Vulnerable Users Bill Watered Down: In its slog through the legislative process, AB 2398 from Marc Levine (D-San Rafael) was amended to lower the maximum fine on a conviction for causing bodily injury to a special class of “vulnerable road users” from $1,000 to $300.

The Senate Committee on Transportation and Housing had balked at the size of the $1,000 fine, which could end up costing more than $4,000 after surcharges and fees are added. As amended, the fines under the bill would now range from $220 to $300, resulting in total fines between $1,033 and $1,361. The amended legislation would still be an increase over current fines.

Another amendment added Segway and wheelchair users to the definition of “vulnerable users,” which already includes bicyclists, pedestrians, highway workers, horseback riders, and drivers of farm equipment.

Protected Bike Lane Bill Adds “Freedom from Caltrans” Clause: AB 1193 from Phil Ting (D-San Francisco) would require Caltrans to develop standards for protected bike lanes so that local jurisdictions can plan and build them with the agency's blessing. An amendment published this week changed a single word -- from “shall” to “may”-- opening up new possibilities for “all city, county, regional, and other local agencies responsible for the development or operation of bikeways or roadways where bicycle travel is permitted.”
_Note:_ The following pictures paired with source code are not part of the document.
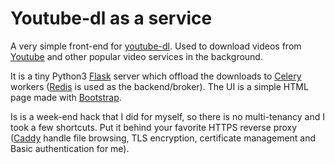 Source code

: # Youtube-dl as a service

A very simple front-end for [youtube-dl](https://youtube-dl.org/). Used to download videos from [Youtube](https://www.youtube.com/) and other popular video services in the background.

It is a tiny Python3 [Flask](https://flask.palletsprojects.com/en/2.0.x/) server which offload the downloads to [Celery](https://docs.celeryproject.org/en/stable/index.html) workers ([Redis](https://redis.io/) is used as the backend/broker). The UI is a simple HTML page made with [Bootstrap](https://getbootstrap.com/).

Is is a week-end hack that I did for myself, so there is no multi-tenancy and I took a few shortcuts. Put it behind your favorite
HTTPS reverse proxy ([Caddy](https://caddyserver.com/) handle file browsing, TLS encryption, certificate management and Basic authentication for me).
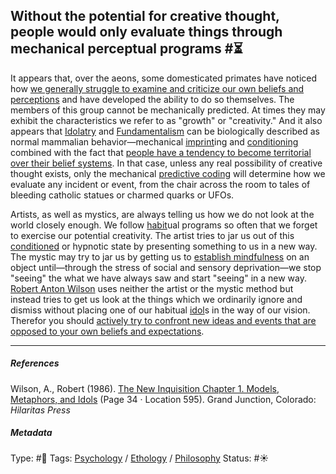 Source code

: ## Without the potential for creative thought, people would only evaluate things through mechanical perceptual programs  #⏳

It appears that, over the aeons, some domesticated primates have noticed how [we generally struggle to examine and criticize our own beliefs and perceptions](We%20generally%20struggle%20to%20examine%20and%20criticize%20our%20own%20beliefs%20and%20perceptions.md) and have developed the ability to do so themselves. The members of this group cannot be mechanically predicted. At times they may exhibit the characteristics we refer to as "growth" or "creativity." And it also appears that [Idolatry](Idolatry.md) and [Fundamentalism](Fundamentalism.md) can be biologically described as normal mammalian behavior—mechanical [imprint](Imprint.md)ing and [conditioning](Conditioning.md) combined with the fact that [people have a tendency to become territorial over their belief systems](People%20have%20a%20tendency%20to%20become%20territorial%20over%20their%20belief%20systems.md). In that case, unless any real possibility of creative thought exists, only the mechanical [predictive coding](Predictive%20coding.md) will determine how we evaluate any incident or event, from the chair across the room to tales of bleeding catholic statues or charmed quarks or UFOs. 

Artists, as well as mystics, are always telling us how we do not look at the world closely enough. We follow [habit](Habit.md)ual programs so often that we forget to exercise our potential creativity. The artist tries to jar us out of this [conditioned](Conditioning.md) or hypnotic state by presenting something to us in a new way. The mystic may try to jar us by getting us to [establish mindfulness](The%20establishments%20of%20mindfulness.md) on an object until—through the stress of social and sensory deprivation—we stop "seeing" the what we have always saw and start "seeing" in a new way. [Robert Anton Wilson]() uses neither the artist or the mystic method but instead tries to get us look at the things which we ordinarily ignore and dismiss without placing one of our habitual [idol](Idol.md)s in the way of our vision. Therefor you should [actively try to confront new ideas and events that are opposed to your own beliefs and expectations](Actively%20try%20to%20confront%20new%20ideas%20and%20events%20that%20are%20opposed%20to%20your%20own%20beliefs%20and%20expectations.md).

---

##### References

Wilson, A., Robert (1986). [The New Inquisition Chapter 1. Models, Metaphors, and Idols](The%20New%20Inquisition%20Chapter%201.%20Models,%20Metaphors,%20and%20Idols.md) (Page 34 · Location 595). Grand Junction, Colorado: *Hilaritas Press*

##### Metadata

Type: #🔴 
Tags: [Psychology](Psychology.md) / [Ethology]() / [Philosophy](Philosophy.md) 
Status: #☀️ 

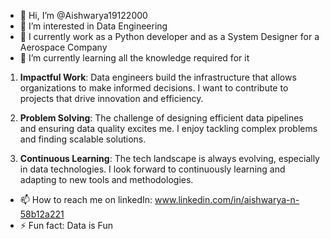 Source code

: - 👋 Hi, I’m @Aishwarya19122000
- 👀 I’m interested in Data Engineering
- 🎒 I currently work as a Python developer and as a System Designer for a Aerospace Company
- 🌱 I’m currently learning all the knowledge required for it
1. **Impactful Work**: Data engineers build the infrastructure that allows organizations to make informed decisions. I want to contribute to projects that drive innovation and efficiency.
   
2. **Problem Solving**: The challenge of designing efficient data pipelines and ensuring data quality excites me. I enjoy tackling complex problems and finding scalable solutions.

3. **Continuous Learning**: The tech landscape is always evolving, especially in data technologies. I look forward to continuously learning and adapting to new tools and methodologies.
- 📫 How to reach me on linkedIn: www.linkedin.com/in/aishwarya-n-58b12a221
- ⚡ Fun fact: Data is Fun

<!---
Aishwarya19122000/Aishwarya19122000 is a ✨ special ✨ repository because its `README.md` (this file) appears on your GitHub profile.
You can click the Preview link to take a look at your changes.
--->
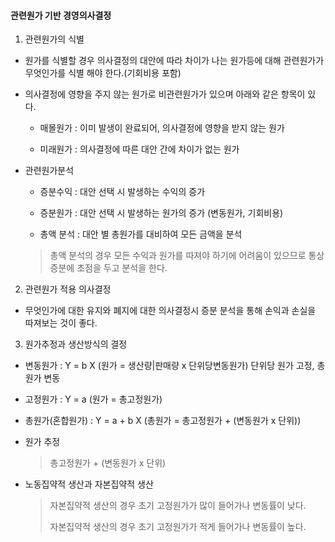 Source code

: #### 관련원가 기반 경영의사결정

1. 관련원가의 식별
- 원가를 식별할 경우 의사결정의 대안에 따라 차이가 나는 원가등에 대해 관련원가가 무엇인가를 식별 해야 한다.(기회비용 포함)

- 의사결정에 영향을 주지 않는 원가로 비관련원가가 있으며 아래와 같은 항목이 있다.
  
  - 매몰원가 : 이미 발생이 완료되어, 의사결정에 영향을 받지 않는 원가
  
  - 미래원가 : 의사결정에 따른 대안 간에 차이가 없는 원가

- 관련원가분석
  
  - 증분수익 : 대안 선택 시 발생하는 수익의 증가
  
  - 증분원가 : 대안 선택 시 발생하는 원가의 증가 (변동원가, 기회비용)
  
  - 총액 분석 : 대안 별 총원가를 대비하여 모든 금액을 분석
  
  > 총액 분석의 경우 모든 수익과 원가를 따져야 하기에 어려움이 있으므로 통상 증분에 초점을 두고 분석을 한다.





2. 관련원가 적용 의사결정
- 무엇인가에 대한 유지와 폐지에 대한 의사결정시 증분 분석을 통해 손익과 손실을 따져보는 것이 좋다.





3. 원가추정과 생산방식의 결정
- 변동원가 : Y = b X (원가 = 생산량|판매량 x 단위당변동원가)
  단위당 원가 고정, 총원가 변동

- 고정원가 : Y = a (원가 = 총고정원가)

- 총원가(혼합원가) : Y = a + b X (총원가 = 총고정원가 + (변동원가 x 단위))

- 원가 추정 
  
  > 총고정원가 + (변동원가 x 단위)

- 노동집약적 생산과 자본집약적 생산
  
  > 자본집약적 생산의 경우 초기 고정원가가 많이 들어가나 변동률이 낮다.
  > 
  > 자본집약적 생산의 경우 초기 고정원가가 적게 들어가나 변동률이 높다.








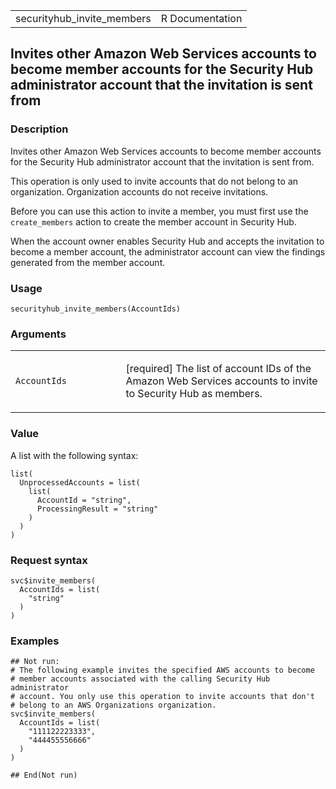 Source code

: <table style="width: 100%;">
<tbody>
<tr class="odd">
<td>securityhub_invite_members</td>
<td style="text-align: right;">R Documentation</td>
</tr>
</tbody>
</table>

## Invites other Amazon Web Services accounts to become member accounts for the Security Hub administrator account that the invitation is sent from

### Description

Invites other Amazon Web Services accounts to become member accounts for
the Security Hub administrator account that the invitation is sent from.

This operation is only used to invite accounts that do not belong to an
organization. Organization accounts do not receive invitations.

Before you can use this action to invite a member, you must first use
the `create_members` action to create the member account in Security
Hub.

When the account owner enables Security Hub and accepts the invitation
to become a member account, the administrator account can view the
findings generated from the member account.

### Usage

    securityhub_invite_members(AccountIds)

### Arguments

<table>
<colgroup>
<col style="width: 35%" />
<col style="width: 65%" />
</colgroup>
<tbody>
<tr class="odd">
<td><code
id="securityhub_invite_members_:_AccountIds">AccountIds</code></td>
<td><p>[required] The list of account IDs of the Amazon Web Services
accounts to invite to Security Hub as members.</p></td>
</tr>
</tbody>
</table>

### Value

A list with the following syntax:

    list(
      UnprocessedAccounts = list(
        list(
          AccountId = "string",
          ProcessingResult = "string"
        )
      )
    )

### Request syntax

    svc$invite_members(
      AccountIds = list(
        "string"
      )
    )

### Examples

    ## Not run: 
    # The following example invites the specified AWS accounts to become
    # member accounts associated with the calling Security Hub administrator
    # account. You only use this operation to invite accounts that don't
    # belong to an AWS Organizations organization.
    svc$invite_members(
      AccountIds = list(
        "111122223333",
        "444455556666"
      )
    )

    ## End(Not run)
The change in verbage means cities would no longer be required to use Caltrans' criteria when designing bicycle facilities. Bicycling advocates and planners have long argued that it's inconsistent to require planners and engineers to adhere to Caltrans standards for bike facilities, but not other roadway features on local streets and roads.

This bill will be considered in committee on Tuesday. Expect to hear more about it soon.

Uber, Lyft, Etc. Facing Regulation: A long, contentious hearing on two bills that would regulate Transportation Network Companies (TNCs) such as Uber and Lyft resulted in some compromise amendments. A.B. 612 from Assemblymember Adrin Nazarian (D-Los Angeles) would have required the companies to comply with the same rules as taxi companies, including drug and alcohol testing of drivers, criminal background checks, driver fingerprinting, and registering TNC vehicles with the California Public Utilities Commission. The Senate Energy Committee removed everything but the drug and alcohol testing and background check rules and sent it back to the Insurance Committee.

The same committee also passed along A.B. 2293 from Susan Bonilla  (D-Concord), which would add requirements that TNC  company insurance be the primary policy while drivers are working. The specific amount of required insurance was a sticking point in the hearing, and remains open for debate. Lyft spokesperson Page Thielen released a statement saying the "hearing demonstrated that there is no clear consensus about how to best determine appropriate levels of insurance for ride-sharing, and we will continue working with legislators to ensure that consumers, drivers, and passengers have the ability to access safe rides from the Lyft community." See KQED's News Fix blog for excellent coverage of the various sides of this issue.